Dataset entries:
┌────────

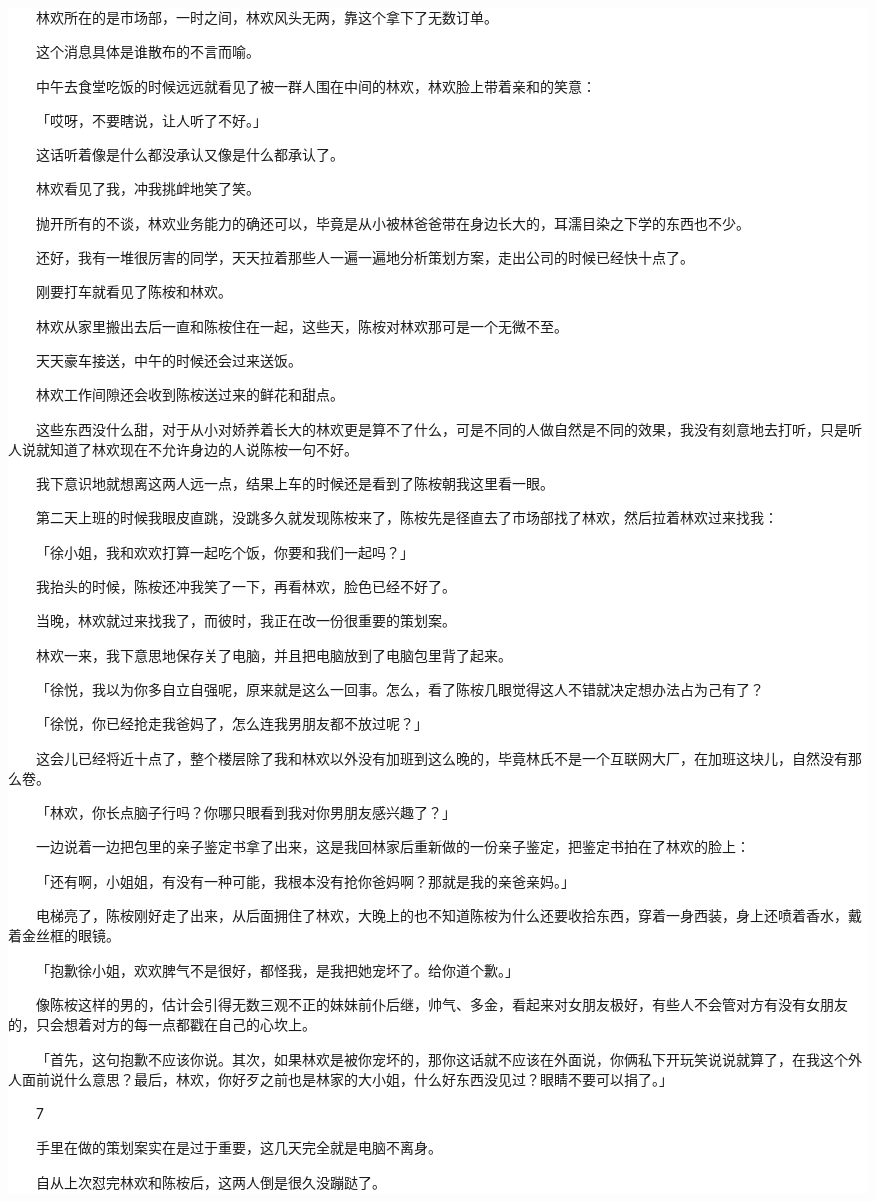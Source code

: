 &emsp;&emsp;林欢所在的是市场部，一时之间，林欢风头无两，靠这个拿下了无数订单。  
  
&emsp;&emsp;这个消息具体是谁散布的不言而喻。  
  
&emsp;&emsp;中午去食堂吃饭的时候远远就看见了被一群人围在中间的林欢，林欢脸上带着亲和的笑意：  
  
&emsp;&emsp;「哎呀，不要瞎说，让人听了不好。」  
  
&emsp;&emsp;这话听着像是什么都没承认又像是什么都承认了。  
  
&emsp;&emsp;林欢看见了我，冲我挑衅地笑了笑。  
  
&emsp;&emsp;抛开所有的不谈，林欢业务能力的确还可以，毕竟是从小被林爸爸带在身边长大的，耳濡目染之下学的东西也不少。  
  
&emsp;&emsp;还好，我有一堆很厉害的同学，天天拉着那些人一遍一遍地分析策划方案，走出公司的时候已经快十点了。  
  
&emsp;&emsp;刚要打车就看见了陈桉和林欢。  
  
&emsp;&emsp;林欢从家里搬出去后一直和陈桉住在一起，这些天，陈桉对林欢那可是一个无微不至。  
  
&emsp;&emsp;天天豪车接送，中午的时候还会过来送饭。  
  
&emsp;&emsp;林欢工作间隙还会收到陈桉送过来的鲜花和甜点。  
  
&emsp;&emsp;这些东西没什么甜，对于从小对娇养着长大的林欢更是算不了什么，可是不同的人做自然是不同的效果，我没有刻意地去打听，只是听人说就知道了林欢现在不允许身边的人说陈桉一句不好。  
  
&emsp;&emsp;我下意识地就想离这两人远一点，结果上车的时候还是看到了陈桉朝我这里看一眼。  
  
&emsp;&emsp;第二天上班的时候我眼皮直跳，没跳多久就发现陈桉来了，陈桉先是径直去了市场部找了林欢，然后拉着林欢过来找我：  
  
&emsp;&emsp;「徐小姐，我和欢欢打算一起吃个饭，你要和我们一起吗？」  
  
&emsp;&emsp;我抬头的时候，陈桉还冲我笑了一下，再看林欢，脸色已经不好了。  
  
&emsp;&emsp;当晚，林欢就过来找我了，而彼时，我正在改一份很重要的策划案。  
  
&emsp;&emsp;林欢一来，我下意思地保存关了电脑，并且把电脑放到了电脑包里背了起来。  
  
&emsp;&emsp;「徐悦，我以为你多自立自强呢，原来就是这么一回事。怎么，看了陈桉几眼觉得这人不错就决定想办法占为己有了？  
  
&emsp;&emsp;「徐悦，你已经抢走我爸妈了，怎么连我男朋友都不放过呢？」  
  
&emsp;&emsp;这会儿已经将近十点了，整个楼层除了我和林欢以外没有加班到这么晚的，毕竟林氏不是一个互联网大厂，在加班这块儿，自然没有那么卷。  
  
&emsp;&emsp;「林欢，你长点脑子行吗？你哪只眼看到我对你男朋友感兴趣了？」  
  
&emsp;&emsp;一边说着一边把包里的亲子鉴定书拿了出来，这是我回林家后重新做的一份亲子鉴定，把鉴定书拍在了林欢的脸上：  
  
&emsp;&emsp;「还有啊，小姐姐，有没有一种可能，我根本没有抢你爸妈啊？那就是我的亲爸亲妈。」  
  
&emsp;&emsp;电梯亮了，陈桉刚好走了出来，从后面拥住了林欢，大晚上的也不知道陈桉为什么还要收拾东西，穿着一身西装，身上还喷着香水，戴着金丝框的眼镜。  
  
&emsp;&emsp;「抱歉徐小姐，欢欢脾气不是很好，都怪我，是我把她宠坏了。给你道个歉。」  
  
&emsp;&emsp;像陈桉这样的男的，估计会引得无数三观不正的妹妹前仆后继，帅气、多金，看起来对女朋友极好，有些人不会管对方有没有女朋友的，只会想着对方的每一点都戳在自己的心坎上。  
  
&emsp;&emsp;「首先，这句抱歉不应该你说。其次，如果林欢是被你宠坏的，那你这话就不应该在外面说，你俩私下开玩笑说说就算了，在我这个外人面前说什么意思？最后，林欢，你好歹之前也是林家的大小姐，什么好东西没见过？眼睛不要可以捐了。」  
  
&emsp;&emsp;7  
  
&emsp;&emsp;手里在做的策划案实在是过于重要，这几天完全就是电脑不离身。  
  
&emsp;&emsp;自从上次怼完林欢和陈桉后，这两人倒是很久没蹦跶了。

└────────

• **Task brief**: Drop the images; return the entries above exactly as they appear.

• **Solution to this exercise**:
Source code

: &emsp;&emsp;林欢所在的是市场部，一时之间，林欢风头无两，靠这个拿下了无数订单。  
  
&emsp;&emsp;这个消息具体是谁散布的不言而喻。  
  
&emsp;&emsp;中午去食堂吃饭的时候远远就看见了被一群人围在中间的林欢，林欢脸上带着亲和的笑意：  
  
&emsp;&emsp;「哎呀，不要瞎说，让人听了不好。」  
  
&emsp;&emsp;这话听着像是什么都没承认又像是什么都承认了。  
  
&emsp;&emsp;林欢看见了我，冲我挑衅地笑了笑。  
  
&emsp;&emsp;抛开所有的不谈，林欢业务能力的确还可以，毕竟是从小被林爸爸带在身边长大的，耳濡目染之下学的东西也不少。  
  
&emsp;&emsp;还好，我有一堆很厉害的同学，天天拉着那些人一遍一遍地分析策划方案，走出公司的时候已经快十点了。  
  
&emsp;&emsp;刚要打车就看见了陈桉和林欢。  
  
&emsp;&emsp;林欢从家里搬出去后一直和陈桉住在一起，这些天，陈桉对林欢那可是一个无微不至。  
  
&emsp;&emsp;天天豪车接送，中午的时候还会过来送饭。  
  
&emsp;&emsp;林欢工作间隙还会收到陈桉送过来的鲜花和甜点。  
  
&emsp;&emsp;这些东西没什么甜，对于从小对娇养着长大的林欢更是算不了什么，可是不同的人做自然是不同的效果，我没有刻意地去打听，只是听人说就知道了林欢现在不允许身边的人说陈桉一句不好。  
  
&emsp;&emsp;我下意识地就想离这两人远一点，结果上车的时候还是看到了陈桉朝我这里看一眼。  
  
&emsp;&emsp;第二天上班的时候我眼皮直跳，没跳多久就发现陈桉来了，陈桉先是径直去了市场部找了林欢，然后拉着林欢过来找我：  
  
&emsp;&emsp;「徐小姐，我和欢欢打算一起吃个饭，你要和我们一起吗？」  
  
&emsp;&emsp;我抬头的时候，陈桉还冲我笑了一下，再看林欢，脸色已经不好了。  
  
&emsp;&emsp;当晚，林欢就过来找我了，而彼时，我正在改一份很重要的策划案。  
  
&emsp;&emsp;林欢一来，我下意思地保存关了电脑，并且把电脑放到了电脑包里背了起来。  
  
&emsp;&emsp;「徐悦，我以为你多自立自强呢，原来就是这么一回事。怎么，看了陈桉几眼觉得这人不错就决定想办法占为己有了？  
  
&emsp;&emsp;「徐悦，你已经抢走我爸妈了，怎么连我男朋友都不放过呢？」  
  
&emsp;&emsp;这会儿已经将近十点了，整个楼层除了我和林欢以外没有加班到这么晚的，毕竟林氏不是一个互联网大厂，在加班这块儿，自然没有那么卷。  
  
&emsp;&emsp;「林欢，你长点脑子行吗？你哪只眼看到我对你男朋友感兴趣了？」  
  
&emsp;&emsp;一边说着一边把包里的亲子鉴定书拿了出来，这是我回林家后重新做的一份亲子鉴定，把鉴定书拍在了林欢的脸上：  
  
&emsp;&emsp;「还有啊，小姐姐，有没有一种可能，我根本没有抢你爸妈啊？那就是我的亲爸亲妈。」  
  
&emsp;&emsp;电梯亮了，陈桉刚好走了出来，从后面拥住了林欢，大晚上的也不知道陈桉为什么还要收拾东西，穿着一身西装，身上还喷着香水，戴着金丝框的眼镜。  
  
&emsp;&emsp;「抱歉徐小姐，欢欢脾气不是很好，都怪我，是我把她宠坏了。给你道个歉。」  
  
&emsp;&emsp;像陈桉这样的男的，估计会引得无数三观不正的妹妹前仆后继，帅气、多金，看起来对女朋友极好，有些人不会管对方有没有女朋友的，只会想着对方的每一点都戳在自己的心坎上。  
  
&emsp;&emsp;「首先，这句抱歉不应该你说。其次，如果林欢是被你宠坏的，那你这话就不应该在外面说，你俩私下开玩笑说说就算了，在我这个外人面前说什么意思？最后，林欢，你好歹之前也是林家的大小姐，什么好东西没见过？眼睛不要可以捐了。」  
  
&emsp;&emsp;7  
  
&emsp;&emsp;手里在做的策划案实在是过于重要，这几天完全就是电脑不离身。  
  
&emsp;&emsp;自从上次怼完林欢和陈桉后，这两人倒是很久没蹦跶了。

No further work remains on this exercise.